El tono jocoso reduce a nugella, a nonada, el tratado, pero más allá del velo del humor habla el científico que cree en la verdad y en la exactitud, que descubre en la geometría la divina proporción de lo creado y la estudia con rigurosa precisión, sabiendo que el conocimiento enriquece el sentido del misterio y que el misterio auténtico no es aquel al que la mente se rinde con complacida superstición, sino aquel que la razón no cesa de indagar con sus instrumentos. El geómetra es quien se aproxima al proyecto divino. Sir Henry Wotton escribía en 1620 a Bacon que en Linz había visto, en el estudio de Kepler, un cuadro de este, un paisaje, y añade que Kepler le había dicho: «Yo pinto los paisajes como un matemático».

Los colores, las luces, las sombras, los árboles, los matorrales, la variedad de la naturaleza que parece verborreica y desordenada obedecen a leyes, proporciones, relaciones, son un juego de ángulos y de líneas y el matemático es quien capta su auténtico rostro. Pero un matemático, escribe Kepler a su noble protector, no tiene nada y nada recibe; tal vez porque su bolsillo está vacío y su lápiz juega con la abstracción, introduce una nada en el rotundo signo del cero, conoce únicamente los signos y no las cosas. Por eso le complace ocuparse de la nieve, que se disuelve en una nada y que en latín —nix, nivis— suena tan parecido al Nichts, la nada.

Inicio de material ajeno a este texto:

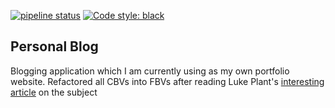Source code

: [![pipeline status](https://gitlab.com/petersimpson/peterblog/badges/master/pipeline.svg)](https://gitlab.com/petersimpson/peterblog/commits/master)
[![Code style: black](https://img.shields.io/badge/code%20style-black-000000.svg)](https://github.com/psf/black)
## Personal Blog
Blogging application which I am currently using as my own portfolio website. 
Refactored all CBVs into FBVs after reading Luke Plant's [interesting article](https://spookylukey.github.io/django-views-the-right-way/) on the subject
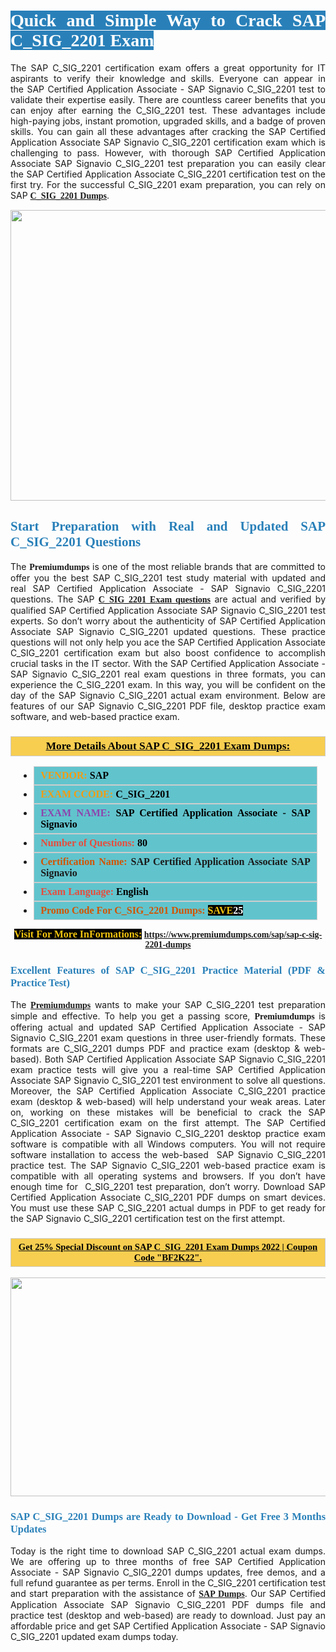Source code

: <h1 style="text-align: justify;"><span style="color:#ffffff;"><span style="font-family:Georgia,serif;"><strong><span style="background-color:#2980b9;">Quick and Simple Way to Crack SAP C_SIG_2201 Exam</span></strong></span></span></h1>

<p style="text-align: justify;">The SAP C_SIG_2201 certification exam offers a great opportunity for IT aspirants to verify their knowledge and skills. Everyone can appear in the SAP Certified Application Associate - SAP Signavio C_SIG_2201 test to validate their expertise easily. There are countless career benefits that you can enjoy after earning the C_SIG_2201 test. These advantages include high-paying jobs, instant promotion, upgraded skills, and a badge of proven skills. You can gain all these advantages after cracking the SAP Certified Application Associate SAP Signavio C_SIG_2201 certification exam which is challenging to pass. However, with thorough SAP Certified Application Associate SAP Signavio C_SIG_2201 test preparation you can easily clear the SAP Certified Application Associate C_SIG_2201 certification test on the first try. For the successful C_SIG_2201 exam preparation, you can rely on SAP <span style="font-family:Georgia,serif;"><strong><a href="https://www.premiumdumps.com/sap/sap-c-sig-2201-dumps">C_SIG_2201 Dumps</a></strong></span>.</p>

<p style="text-align: center;"><a href="https://www.premiumdumps.com/sap/sap-c-sig-2201-dumps"><img alt="" src="https://i.imgur.com/KJGzbJ2.jpeg" style="width: 700px; height: 465px;" /></a></p>

<h2 style="text-align: justify;"><span style="color:#2980b9;"><span style="font-family:Georgia,serif;"><strong>Start Preparation with Real and Updated SAP C_SIG_2201 Questions</strong></span></span></h2>

<p style="text-align: justify;">The <span style="font-size:14px;"><span style="font-family:Georgia,serif;"><strong>Premiumdumps</strong></span></span> is one of the most reliable brands that are committed to offer you the best SAP C_SIG_2201 test study material with updated and real SAP Certified Application Associate - SAP Signavio C_SIG_2201 questions. The SAP <span style="font-family:Georgia,serif;"><strong><a href="https://www.premiumdumps.com/sap/sap-c-sig-2201-dumps">C_SIG_2201 Exam questions</a></strong></span> are actual and verified by qualified SAP Certified Application Associate SAP Signavio C_SIG_2201 test experts. So don’t worry about the authenticity of SAP Certified Application Associate SAP Signavio C_SIG_2201 updated questions. These practice questions will not only help you ace the SAP Certified Application Associate C_SIG_2201 certification exam but also boost confidence to accomplish crucial tasks in the IT sector. With the SAP Certified Application Associate - SAP Signavio C_SIG_2201 real exam questions in three formats, you can experience the C_SIG_2201 exam. In this way, you will be confident on the day of the SAP Signavio C_SIG_2201 actual exam environment. Below are features of our SAP Signavio C_SIG_2201 PDF file, desktop practice exam software, and web-based practice exam.</p>

<h3 style="background: #f7ce50; border: 1px solid rgb(204, 204, 204); padding: 5px 10px; text-align: center;"><span style="font-family:Georgia,serif;"><u><u><span style="color:#000000;"><span style="font-size:11pt"><span style="line-height:normal"><b><span style="font-size:13.0pt"><span cambria="">More Details About SAP C_SIG_2201 Exam Dumps:</span></span></b></span></span></span></u></u></span></h3>

<ul>
	<li style="margin:0cm 10pt">
	<div style="background:#61c4cd; border: 1px solid rgb(204, 204, 204); padding: 5px 10px; text-align: justify;"><span style="font-family:Georgia,serif;"><span style="font-size:11pt"><span style="line-height:normal"><b><span style="font-size:12.0pt"><span new="" roman="" times=""><span style="color:#f39c12;">VENDOR:</span> <span style="color:#000000;">SAP</span></span></span></b></span></span></span></div>
	</li>
	<li style="margin:0cm 10pt">
	<div style="background: #61c4cd; border: 1px solid rgb(204, 204, 204); padding: 5px 10px; text-align: justify;"><span style="font-family:Georgia,serif;"><span style="font-size:11pt"><span style="line-height:normal"><b><span style="font-size:12.0pt"><span new="" roman="" times=""><span style="color:#f39c12;">EXAM CCODE:</span> <span style="color:#000000;">C_SIG_2201</span></span></span></b></span></span></span></div>
	</li>
	<li style="margin:0cm 10pt">
	<div style="background: #61c4cd; border: 1px solid rgb(204, 204, 204); padding: 5px 10px; text-align: justify;"><span style="font-family:Georgia,serif;"><span style="font-size:11pt"><span style="line-height:normal"><b><span style="font-size:12.0pt"><span new="" roman="" times=""><span style="color:#8e44ad;">EXAM NAME:</span> <span style="color:#000000;">SAP Certified Application Associate - SAP Signavio</span></span></span></b></span></span></span></div>
	</li>
	<li style="margin:0cm 10pt">
	<div style="background: #61c4cd; border: 1px solid rgb(204, 204, 204); padding: 5px 10px;"><span style="font-family:Georgia,serif;"><span style="font-size:11pt"><span style="line-height:normal"><b><span style="font-size:12.0pt"><span new="" roman="" times=""><span style="color:#e74c3c;">Number of Questions:</span><span style="color:#000000;"><span style="color:#f1c40f;"> </span>80</span></span></span></b></span></span></span></div>
	</li>
	<li style="margin:0cm 10pt">
	<div style="background: #61c4cd; border: 1px solid rgb(204, 204, 204); padding: 5px 10px; text-align: justify;"><span style="font-family:Georgia,serif;"><span style="font-size:11pt"><span style="line-height:normal"><b><span style="font-size:12.0pt"><span new="" roman="" times=""><span style="color:#d35400;">Certification Name:</span> SAP Certified Application Associate SAP Signavio</span></span></b></span></span></span></div>
	</li>
	<li style="margin:0cm 10pt">
	<div style="background: #61c4cd; border: 1px solid rgb(204, 204, 204); padding: 5px 10px; text-align: justify;"><span style="font-family:Georgia,serif;"><span style="font-size:11pt"><span style="line-height:normal"><b><span style="font-size:12.0pt"><span new="" roman="" times=""><span style="color:#e74c3c;">Exam Language:</span> <span style="color:#000000;">English</span></span></span></b></span></span></span></div>
	</li>
	<li style="margin:0cm 10pt">
	<div style="background: #61c4cd; border: 1px solid rgb(204, 204, 204); padding: 5px 10px;"><span style="font-family:Georgia,serif;"><span style="font-size:11pt"><span style="line-height:normal"><b><span style="font-size:12.0pt"><span new="" roman="" times=""><span style="color:#d35400;">Promo Code For C_SIG_2201 Dumps:</span><span style="color:#f1c40f;"> <span style="background-color:#000000;">SAVE</span></span><span style="color:#ffffff;"><span style="background-color:#000000;">25</span></span></span></span></b></span></span></span></div>
	</li>
</ul>

<p style="text-align: center;"><span style="font-family:Georgia,serif;"><strong><span style="font-size:16px;"><span style="color:#f1c40f;"><span style="background-color:#000000;">Visit For More InFormations:</span></span></span> <a href="https://www.premiumdumps.com/sap/sap-c-sig-2201-dumps">https://www.premiumdumps.com/sap/sap-c-sig-2201-dumps</a></strong></span></p>

<h3 style="text-align: justify;"><span style="color:#2980b9;"><span style="font-family:Georgia,serif;"><strong><strong><strong>Excellent Features of SAP C_SIG_2201 Practice Material (PDF & Practice Test)</strong></strong></strong></span></span></h3>

<p style="text-align: justify;">The <a href="https://www.premiumdumps.com/"><span style="font-size:14px;"><span style="font-family:Georgia,serif;"><strong>Premiumdumps</strong></span></span></a> wants to make your SAP C_SIG_2201 test preparation simple and effective. To help you get a passing score, <span style="font-size:14px;"><span style="font-family:Georgia,serif;"><strong>Premiumdumps </strong></span></span>is offering actual and updated SAP Certified Application Associate - SAP Signavio C_SIG_2201 exam questions in three user-friendly formats. These formats are C_SIG_2201 dumps PDF and practice exam (desktop & web-based). Both SAP Certified Application Associate SAP Signavio C_SIG_2201 exam practice tests will give you a real-time SAP Certified Application Associate SAP Signavio C_SIG_2201 test environment to solve all questions. Moreover, the SAP Certified Application Associate C_SIG_2201 practice exam (desktop & web-based) will help understand your weak areas. Later on, working on these mistakes will be beneficial to crack the SAP C_SIG_2201 certification exam on the first attempt. The SAP Certified Application Associate - SAP Signavio C_SIG_2201 desktop practice exam software is compatible with all Windows computers. You will not require software installation to access the web-based  SAP Signavio C_SIG_2201 practice test. The SAP Signavio C_SIG_2201 web-based practice exam is compatible with all operating systems and browsers. If you don’t have enough time for  C_SIG_2201 test preparation, don’t worry. Download SAP Certified Application Associate C_SIG_2201 PDF dumps on smart devices. You must use these SAP C_SIG_2201 actual dumps in PDF to get ready for the SAP Signavio C_SIG_2201 certification test on the first attempt.</p>

<h3 style="background: rgb(247, 206, 80); border: 1px solid rgb(204, 204, 204); padding: 5px 10px; text-align: center;"><span style="font-family:Georgia,serif;"><u><span style="color:#000000;"><span style="font-size:11pt;"><span style="line-height:normal;"><b><span cambria="">Get 25% Special Discount on SAP C_SIG_2201 Exam Dumps 2022 | Coupon Code "BF2K22".</span></b></span></span></span></u></span></h3>

<p style="text-align: center;"><strong><strong><a href="https://www.premiumdumps.com/sap/sap-c-sig-2201-dumps"><img alt="" src="https://i.imgur.com/F18GQwv.jpeg" style="width: 700px; height: 350px;" /></a></strong></strong></p>

<h3 style="text-align: justify;"><strong><span style="color:#2980b9;"><span style="font-family:Georgia,serif;"><strong><strong><strong>SAP C_SIG_2201 Dumps are Ready to Download - Get Free 3 Months Updates</strong></strong></strong></span></span></strong></h3>

<p style="text-align: justify;">Today is the right time to download SAP C_SIG_2201 actual exam dumps. We are offering up to three months of free SAP Certified Application Associate - SAP Signavio C_SIG_2201 dumps updates, free demos, and a full refund guarantee as per terms. Enroll in the C_SIG_2201 certification test and start preparation with the assistance of <span style="font-family:Georgia,serif;"><strong><a href="https://www.premiumdumps.com/sap-exam-dumps">SAP Dumps</a></strong></span>. Our SAP Certified Application Associate SAP Signavio C_SIG_2201 PDF dumps file and practice test (desktop and web-based) are ready to download. Just pay an affordable price and get SAP Certified Application Associate - SAP Signavio C_SIG_2201 updated exam dumps today.</p>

Kepler se sentía apegado a la idea de que el sistema solar estaba de algún modo en el centro del universo, detestaba el infinito que para él era el caos y devolvió el ánimo al Señor ayudado por el párroco evangélico de Regensburg, Sigismund Christoph Donauer, que le reconfortó «virilmente, como conviene a un siervo de Dios». Pero en su ágil tratado sobre esa nada de la nieve descarta, elimina, niega, avanza mediante exclusiones, imitando casi la disolución de un copo de nieve. El «Mathematicus, Philosophus et Historicus», como él mismo se consideraba, vivía felizmente en un cosmos creado por Dios, pero nuestra exactitud se ha hecho menos recomendable y tal vez no nos convenga pintar como matemáticos el paisaje de nuestra vida. La operación podría acabar en una sustracción inexorable y sencillísima, cuyo resultado —un cero redondo y blanco— sería semejante a esa nieve, a una informe desaparición de todo el paisaje y de su habitante.